· By Joseph Welstead
Plant Polyphenols: What to Eat in April for Optimal Health
What to eat in April? Focus on Plant Polyphenols
We often talk of antioxidants. Perhaps what we should be talking about is actually Polyphenols. These plant-based compounds, including phenolenic acids, flavonoids and resveratrol, have been the focus of hundreds of clinical studies for their many, many benefits on the human body and brain. Polyphenols will help clear oxidative stress from the brain and body (hence the term antioxidant), they will improve our cardiovascular health, and generally improve our expected lifespan.Why focus on Polyphenols in April?

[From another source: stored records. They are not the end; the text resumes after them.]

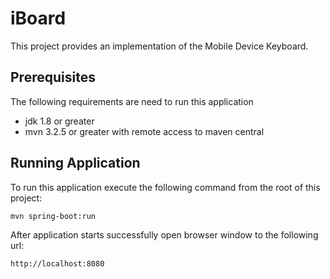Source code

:# iBoard
   This project provides an implementation of the Mobile Device Keyboard.

## Prerequisites
   The following requirements are need to run this application
   * jdk 1.8 or greater
   * mvn 3.2.5 or greater with remote access to maven central
   
## Running Application
   To run this application execute the following command from the root of this project:
   ```
   mvn spring-boot:run 
   ```
   
   After application starts successfully open browser window to the following url:
   
   ```
   http://localhost:8080
   ```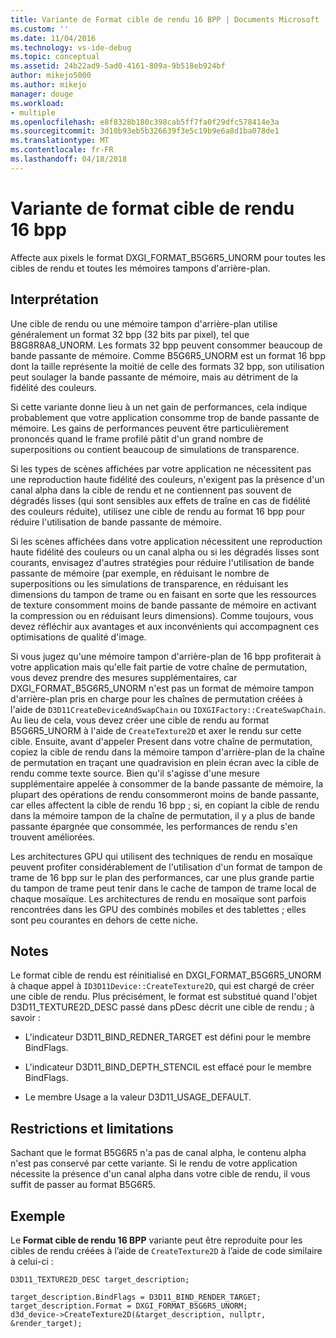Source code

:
 ```yaml
---
title: Variante de Format cible de rendu 16 BPP | Documents Microsoft
ms.custom: ''
ms.date: 11/04/2016
ms.technology: vs-ide-debug
ms.topic: conceptual
ms.assetid: 24b22ad9-5ad0-4161-809a-9b518eb924bf
author: mikejo5000
ms.author: mikejo
manager: douge
ms.workload:
- multiple
ms.openlocfilehash: e8f8328b180c398cab5ff7fa0f29dfc578414e3a
ms.sourcegitcommit: 3d10b93eb5b326639f3e5c19b9e6a8d1ba078de1
ms.translationtype: MT
ms.contentlocale: fr-FR
ms.lasthandoff: 04/18/2018
---
```

# <a name="16bpp-render-target-format-variant"></a>Variante de format cible de rendu 16 bpp
Affecte aux pixels le format DXGI_FORMAT_B5G6R5_UNORM pour toutes les cibles de rendu et toutes les mémoires tampons d'arrière-plan.  
  
## <a name="interpretation"></a>Interprétation  
 Une cible de rendu ou une mémoire tampon d'arrière-plan utilise généralement un format 32 bpp (32 bits par pixel), tel que B8G8R8A8_UNORM. Les formats 32 bpp peuvent consommer beaucoup de bande passante de mémoire. Comme B5G6R5_UNORM est un format 16 bpp dont la taille représente la moitié de celle des formats 32 bpp, son utilisation peut soulager la bande passante de mémoire, mais au détriment de la fidélité des couleurs.  
  
 Si cette variante donne lieu à un net gain de performances, cela indique probablement que votre application consomme trop de bande passante de mémoire. Les gains de performances peuvent être particulièrement prononcés quand le frame profilé pâtit d'un grand nombre de superpositions ou contient beaucoup de simulations de transparence.  
  
 Si les types de scènes affichées par votre application ne nécessitent pas une reproduction haute fidélité des couleurs, n'exigent pas la présence d'un canal alpha dans la cible de rendu et ne contiennent pas souvent de dégradés lisses (qui sont sensibles aux effets de traîne en cas de fidélité des couleurs réduite), utilisez une cible de rendu au format 16 bpp pour réduire l'utilisation de bande passante de mémoire.  
  
 Si les scènes affichées dans votre application nécessitent une reproduction haute fidélité des couleurs ou un canal alpha ou si les dégradés lisses sont courants, envisagez d'autres stratégies pour réduire l'utilisation de bande passante de mémoire (par exemple, en réduisant le nombre de superpositions ou les simulations de transparence, en réduisant les dimensions du tampon de trame ou en faisant en sorte que les ressources de texture consomment moins de bande passante de mémoire en activant la compression ou en réduisant leurs dimensions). Comme toujours, vous devez réfléchir aux avantages et aux inconvénients qui accompagnent ces optimisations de qualité d'image.  
  
 Si vous jugez qu'une mémoire tampon d'arrière-plan de 16 bpp profiterait à votre application mais qu'elle fait partie de votre chaîne de permutation, vous devez prendre des mesures supplémentaires, car DXGI_FORMAT_B5G6R5_UNORM n'est pas un format de mémoire tampon d'arrière-plan pris en charge pour les chaînes de permutation créées à l'aide de `D3D11CreateDeviceAndSwapChain` ou `IDXGIFactory::CreateSwapChain`. Au lieu de cela, vous devez créer une cible de rendu au format B5G6R5_UNORM à l'aide de `CreateTexture2D` et axer le rendu sur cette cible. Ensuite, avant d'appeler Present dans votre chaîne de permutation, copiez la cible de rendu dans la mémoire tampon d'arrière-plan de la chaîne de permutation en traçant une quadravision en plein écran avec la cible de rendu comme texte source. Bien qu'il s'agisse d'une mesure supplémentaire appelée à consommer de la bande passante de mémoire, la plupart des opérations de rendu consommeront moins de bande passante, car elles affectent la cible de rendu 16 bpp ; si, en copiant la cible de rendu dans la mémoire tampon de la chaîne de permutation, il y a plus de bande passante épargnée que consommée, les performances de rendu s'en trouvent améliorées.  
  
 Les architectures GPU qui utilisent des techniques de rendu en mosaïque peuvent profiter considérablement de l'utilisation d'un format de tampon de trame de 16 bpp sur le plan des performances, car une plus grande partie du tampon de trame peut tenir dans le cache de tampon de trame local de chaque mosaïque. Les architectures de rendu en mosaïque sont parfois rencontrées dans les GPU des combinés mobiles et des tablettes ; elles sont peu courantes en dehors de cette niche.  
  
## <a name="remarks"></a>Notes  
 Le format cible de rendu est réinitialisé en DXGI_FORMAT_B5G6R5_UNORM à chaque appel à `ID3D11Device::CreateTexture2D`, qui est chargé de créer une cible de rendu. Plus précisément, le format est substitué quand l'objet D3D11_TEXTURE2D_DESC passé dans pDesc décrit une cible de rendu ; à savoir :  
  
-   L'indicateur D3D11_BIND_REDNER_TARGET est défini pour le membre BindFlags.  
  
-   L'indicateur D3D11_BIND_DEPTH_STENCIL est effacé pour le membre BindFlags.  
  
-   Le membre Usage a la valeur D3D11_USAGE_DEFAULT.  
  
## <a name="restrictions-and-limitations"></a>Restrictions et limitations  
 Sachant que le format B5G6R5 n'a pas de canal alpha, le contenu alpha n'est pas conservé par cette variante. Si le rendu de votre application nécessite la présence d'un canal alpha dans votre cible de rendu, il vous suffit de passer au format B5G6R5.  
  
## <a name="example"></a>Exemple  
 Le **Format cible de rendu 16 BPP** variante peut être reproduite pour les cibles de rendu créées à l’aide de `CreateTexture2D` à l’aide de code similaire à celui-ci :  
  
```  
D3D11_TEXTURE2D_DESC target_description;  
  
target_description.BindFlags = D3D11_BIND_RENDER_TARGET;  
target_description.Format = DXGI_FORMAT_B5G6R5_UNORM;  
d3d_device->CreateTexture2D(&target_description, nullptr, &render_target);  
```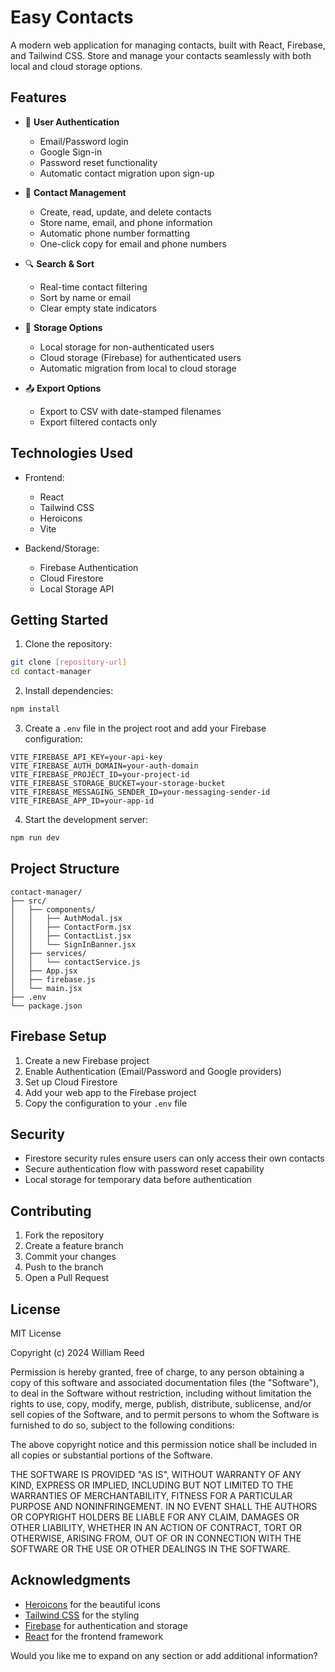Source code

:# Easy Contacts

A modern web application for managing contacts, built with React, Firebase, and Tailwind CSS. Store and manage your contacts seamlessly with both local and cloud storage options.

## Features

- 👤 **User Authentication**
  - Email/Password login
  - Google Sign-in
  - Password reset functionality
  - Automatic contact migration upon sign-up

- 📱 **Contact Management**
  - Create, read, update, and delete contacts
  - Store name, email, and phone information
  - Automatic phone number formatting
  - One-click copy for email and phone numbers

- 🔍 **Search & Sort**
  - Real-time contact filtering
  - Sort by name or email
  - Clear empty state indicators

- 💾 **Storage Options**
  - Local storage for non-authenticated users
  - Cloud storage (Firebase) for authenticated users
  - Automatic migration from local to cloud storage

- 📤 **Export Options**
  - Export to CSV with date-stamped filenames
  - Export filtered contacts only

## Technologies Used

- Frontend:
  - React
  - Tailwind CSS
  - Heroicons
  - Vite

- Backend/Storage:
  - Firebase Authentication
  - Cloud Firestore
  - Local Storage API

## Getting Started

1. Clone the repository:
```bash
git clone [repository-url]
cd contact-manager
```

2. Install dependencies:
```bash
npm install
```

3. Create a `.env` file in the project root and add your Firebase configuration:
```env
VITE_FIREBASE_API_KEY=your-api-key
VITE_FIREBASE_AUTH_DOMAIN=your-auth-domain
VITE_FIREBASE_PROJECT_ID=your-project-id
VITE_FIREBASE_STORAGE_BUCKET=your-storage-bucket
VITE_FIREBASE_MESSAGING_SENDER_ID=your-messaging-sender-id
VITE_FIREBASE_APP_ID=your-app-id
```

4. Start the development server:
```bash
npm run dev
```

## Project Structure

```
contact-manager/
├── src/
│   ├── components/
│   │   ├── AuthModal.jsx
│   │   ├── ContactForm.jsx
│   │   ├── ContactList.jsx
│   │   └── SignInBanner.jsx
│   ├── services/
│   │   └── contactService.js
│   ├── App.jsx
│   ├── firebase.js
│   └── main.jsx
├── .env
└── package.json
```

## Firebase Setup

1. Create a new Firebase project
2. Enable Authentication (Email/Password and Google providers)
3. Set up Cloud Firestore
4. Add your web app to the Firebase project
5. Copy the configuration to your `.env` file

## Security

- Firestore security rules ensure users can only access their own contacts
- Secure authentication flow with password reset capability
- Local storage for temporary data before authentication

## Contributing

1. Fork the repository
2. Create a feature branch
3. Commit your changes
4. Push to the branch
5. Open a Pull Request

## License

MIT License

Copyright (c) 2024 William Reed

Permission is hereby granted, free of charge, to any person obtaining a copy
of this software and associated documentation files (the "Software"), to deal
in the Software without restriction, including without limitation the rights
to use, copy, modify, merge, publish, distribute, sublicense, and/or sell
copies of the Software, and to permit persons to whom the Software is
furnished to do so, subject to the following conditions:

The above copyright notice and this permission notice shall be included in all
copies or substantial portions of the Software.

THE SOFTWARE IS PROVIDED "AS IS", WITHOUT WARRANTY OF ANY KIND, EXPRESS OR
IMPLIED, INCLUDING BUT NOT LIMITED TO THE WARRANTIES OF MERCHANTABILITY,
FITNESS FOR A PARTICULAR PURPOSE AND NONINFRINGEMENT. IN NO EVENT SHALL THE
AUTHORS OR COPYRIGHT HOLDERS BE LIABLE FOR ANY CLAIM, DAMAGES OR OTHER
LIABILITY, WHETHER IN AN ACTION OF CONTRACT, TORT OR OTHERWISE, ARISING FROM,
OUT OF OR IN CONNECTION WITH THE SOFTWARE OR THE USE OR OTHER DEALINGS IN THE
SOFTWARE.

## Acknowledgments

- [Heroicons](https://heroicons.com/) for the beautiful icons
- [Tailwind CSS](https://tailwindcss.com/) for the styling
- [Firebase](https://firebase.google.com/) for authentication and storage
- [React](https://reactjs.org/) for the frontend framework

Would you like me to expand on any section or add additional information?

Spring in the UK welcomes a wave of locally produced plants bursting with these life-enhancing chemicals. Now's the time to make the most of it.Here are three areas to focus on this month to significantly boost your intake of polyphenols.
1. Herbs and Microgreens
This is where our beautiful homeland really delivers. With no other change to your diet, topping your meals with freshly cropped, locally sourced herbs and microgreens (as local as your windowsill herb tray, perhaps?) could be the most important single step you can take towards a healthier, longer life. A few things to look out for, in season right now in April:- Chives
- Dill
- Sorrel
- Watercress
- Wild nettle
- Wild garlic
- Spinach
- Spring onions
- Spearmint (year round, indoors)
2. Spices and Chilies
Like it hot? Good. Curry, turmeric, cloves, star anise, celery seeds, oregano (even dried), rosemary and thyme will all pack a punch of flavour while delivering heavy doses of antioxidant polyphenols. Go big on flavour, go big on life!3. Coffee and Cacao
This section should make you happy. High quality dark chocolate, raw cacao, and even coffee and black/green tea are all excellent sources of polyphenols. Need we say more?